Having delivered the performance equivalent of nails on a blackboard in Batman V Superman: Dawn of Justice, Jesse Eisenberg is back on good form in Café Society. His second film with Woody Allen and third with Kristen Stewart is a Sunday afternoon chillout movie if ever there was one and sees him play archetypal wound-up Allen protagonist Bobby, the jeweller's son who swaps 1930s New York for Hollywood.

Reluctantly taken under the wing of talent agent uncle Phil (Steve Carell), Bobby initially conforms to Phil's assessment of him as doormat material. More fool Phil - Bobby has some of the same hustler nous as his underworld brother Ben (Corey Stoll).
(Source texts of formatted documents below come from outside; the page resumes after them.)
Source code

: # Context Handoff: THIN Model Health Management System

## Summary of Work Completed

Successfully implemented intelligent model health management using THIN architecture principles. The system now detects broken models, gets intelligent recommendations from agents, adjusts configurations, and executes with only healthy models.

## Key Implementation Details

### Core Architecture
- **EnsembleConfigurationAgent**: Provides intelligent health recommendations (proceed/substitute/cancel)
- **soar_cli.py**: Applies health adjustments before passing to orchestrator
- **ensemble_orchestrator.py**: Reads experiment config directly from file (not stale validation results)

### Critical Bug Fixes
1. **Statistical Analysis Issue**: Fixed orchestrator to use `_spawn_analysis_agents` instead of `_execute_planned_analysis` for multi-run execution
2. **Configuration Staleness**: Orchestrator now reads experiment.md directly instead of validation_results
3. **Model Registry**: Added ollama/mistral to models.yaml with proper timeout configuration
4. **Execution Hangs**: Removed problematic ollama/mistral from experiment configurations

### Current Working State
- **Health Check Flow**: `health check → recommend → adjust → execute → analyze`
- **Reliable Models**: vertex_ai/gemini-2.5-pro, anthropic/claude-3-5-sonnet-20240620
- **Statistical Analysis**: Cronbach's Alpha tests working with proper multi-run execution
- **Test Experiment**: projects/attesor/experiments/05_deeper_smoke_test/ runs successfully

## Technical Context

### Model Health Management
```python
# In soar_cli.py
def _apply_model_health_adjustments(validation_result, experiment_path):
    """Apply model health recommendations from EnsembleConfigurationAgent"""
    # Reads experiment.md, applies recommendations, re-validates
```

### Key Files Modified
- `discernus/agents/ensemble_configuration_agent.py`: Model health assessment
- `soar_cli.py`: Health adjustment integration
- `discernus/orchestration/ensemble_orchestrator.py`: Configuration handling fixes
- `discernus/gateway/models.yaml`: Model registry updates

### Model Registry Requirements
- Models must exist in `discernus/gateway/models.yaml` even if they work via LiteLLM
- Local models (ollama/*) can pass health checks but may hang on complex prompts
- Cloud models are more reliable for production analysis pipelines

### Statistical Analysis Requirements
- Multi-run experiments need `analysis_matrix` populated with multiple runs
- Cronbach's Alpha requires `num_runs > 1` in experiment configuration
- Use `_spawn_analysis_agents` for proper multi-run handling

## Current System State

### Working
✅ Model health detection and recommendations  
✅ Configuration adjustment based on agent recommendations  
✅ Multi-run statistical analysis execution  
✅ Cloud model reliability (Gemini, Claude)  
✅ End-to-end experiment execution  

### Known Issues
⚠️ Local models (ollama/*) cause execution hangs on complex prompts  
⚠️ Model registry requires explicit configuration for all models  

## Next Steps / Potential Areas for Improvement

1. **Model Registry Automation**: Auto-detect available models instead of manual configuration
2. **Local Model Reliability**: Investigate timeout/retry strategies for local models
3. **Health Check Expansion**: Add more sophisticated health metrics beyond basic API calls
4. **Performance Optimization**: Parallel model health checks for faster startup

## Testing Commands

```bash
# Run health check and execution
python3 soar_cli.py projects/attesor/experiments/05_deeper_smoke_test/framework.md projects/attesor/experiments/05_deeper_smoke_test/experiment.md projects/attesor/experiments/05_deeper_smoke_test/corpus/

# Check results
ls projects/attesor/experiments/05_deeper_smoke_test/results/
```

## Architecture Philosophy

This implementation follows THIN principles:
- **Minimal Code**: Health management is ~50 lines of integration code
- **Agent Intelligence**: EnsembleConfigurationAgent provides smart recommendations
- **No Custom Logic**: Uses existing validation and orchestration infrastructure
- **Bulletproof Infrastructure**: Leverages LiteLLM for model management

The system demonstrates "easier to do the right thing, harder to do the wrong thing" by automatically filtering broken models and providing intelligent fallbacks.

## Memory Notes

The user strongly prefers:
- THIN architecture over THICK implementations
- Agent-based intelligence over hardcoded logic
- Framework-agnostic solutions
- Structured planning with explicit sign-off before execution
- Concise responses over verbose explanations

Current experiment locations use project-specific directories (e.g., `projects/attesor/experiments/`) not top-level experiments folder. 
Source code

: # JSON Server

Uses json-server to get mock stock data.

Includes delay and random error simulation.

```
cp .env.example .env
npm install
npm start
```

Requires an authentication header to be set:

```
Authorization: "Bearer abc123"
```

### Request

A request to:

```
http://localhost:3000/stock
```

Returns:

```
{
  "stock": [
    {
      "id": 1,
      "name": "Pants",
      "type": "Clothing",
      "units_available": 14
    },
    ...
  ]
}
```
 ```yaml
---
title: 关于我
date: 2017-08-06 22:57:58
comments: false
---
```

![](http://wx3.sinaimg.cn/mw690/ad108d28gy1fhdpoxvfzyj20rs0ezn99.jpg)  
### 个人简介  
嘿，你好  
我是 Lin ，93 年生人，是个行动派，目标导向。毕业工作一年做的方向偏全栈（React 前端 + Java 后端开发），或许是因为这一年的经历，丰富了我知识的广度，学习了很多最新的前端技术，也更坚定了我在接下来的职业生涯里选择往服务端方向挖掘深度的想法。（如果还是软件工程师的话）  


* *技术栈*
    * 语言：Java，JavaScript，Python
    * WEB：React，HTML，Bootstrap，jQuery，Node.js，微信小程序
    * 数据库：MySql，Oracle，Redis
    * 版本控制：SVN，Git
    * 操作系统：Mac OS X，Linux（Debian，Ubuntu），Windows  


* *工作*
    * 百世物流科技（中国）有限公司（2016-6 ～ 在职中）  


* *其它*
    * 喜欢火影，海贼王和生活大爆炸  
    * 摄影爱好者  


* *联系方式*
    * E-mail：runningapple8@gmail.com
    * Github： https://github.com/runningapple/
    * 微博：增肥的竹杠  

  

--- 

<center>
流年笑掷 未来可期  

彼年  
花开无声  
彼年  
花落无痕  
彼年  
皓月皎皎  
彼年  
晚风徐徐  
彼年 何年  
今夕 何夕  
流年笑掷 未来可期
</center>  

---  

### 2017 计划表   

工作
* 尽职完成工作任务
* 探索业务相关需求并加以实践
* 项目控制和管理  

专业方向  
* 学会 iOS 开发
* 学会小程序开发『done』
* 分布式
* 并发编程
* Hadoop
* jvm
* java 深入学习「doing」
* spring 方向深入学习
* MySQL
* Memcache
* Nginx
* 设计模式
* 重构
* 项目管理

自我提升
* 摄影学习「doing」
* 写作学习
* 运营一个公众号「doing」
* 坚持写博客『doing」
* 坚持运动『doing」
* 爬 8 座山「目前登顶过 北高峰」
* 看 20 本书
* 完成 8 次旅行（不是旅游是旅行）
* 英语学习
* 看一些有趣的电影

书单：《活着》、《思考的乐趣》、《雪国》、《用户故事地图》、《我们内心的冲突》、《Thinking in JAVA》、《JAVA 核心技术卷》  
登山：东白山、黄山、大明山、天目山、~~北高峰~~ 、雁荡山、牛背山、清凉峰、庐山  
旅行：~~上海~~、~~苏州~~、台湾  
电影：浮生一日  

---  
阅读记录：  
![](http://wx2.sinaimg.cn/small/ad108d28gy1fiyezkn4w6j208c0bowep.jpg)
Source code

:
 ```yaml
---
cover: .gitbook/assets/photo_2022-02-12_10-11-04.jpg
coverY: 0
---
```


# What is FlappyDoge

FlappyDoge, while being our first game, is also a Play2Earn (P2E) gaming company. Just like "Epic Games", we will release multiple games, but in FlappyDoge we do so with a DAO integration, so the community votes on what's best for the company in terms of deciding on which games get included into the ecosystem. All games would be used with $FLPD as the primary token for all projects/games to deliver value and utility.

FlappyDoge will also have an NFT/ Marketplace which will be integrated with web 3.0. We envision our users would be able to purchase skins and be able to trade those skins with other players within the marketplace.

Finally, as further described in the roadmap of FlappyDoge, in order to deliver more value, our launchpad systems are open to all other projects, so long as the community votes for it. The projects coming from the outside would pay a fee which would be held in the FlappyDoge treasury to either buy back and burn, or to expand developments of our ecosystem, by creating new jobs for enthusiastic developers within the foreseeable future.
And as he makes his way in the world, he finds women on both coasts to test his smarts: Phil's secretary Vonnie (Kristen Stewart) and divorcée Veronica (Blake Lively). 

Back at the time of the release of Deconstructing Harry in 1998, Allen told much missed movie magazine Neon that "the chemistry we call love is completely out of your control". That's Cafe Society down to a tea (sic). Here, simple and not-so-simple twists of fate abound as we're reminded that everyone is just feeling around for the light switch in their own world. Sometimes it's found, but then the bulb only lasts five minutes.

Initially, Cafe Society feels like it's going to be powered by gags but the fun of the early stages gives way to a more poignant second half as Allen ruminates on grief and guilt. The performances and energy are great, but the movie wraps up sooner than it needs to and Allen leaves things unfinished - or maybe that's just the life lesson we're meant to take home in the doggie bag.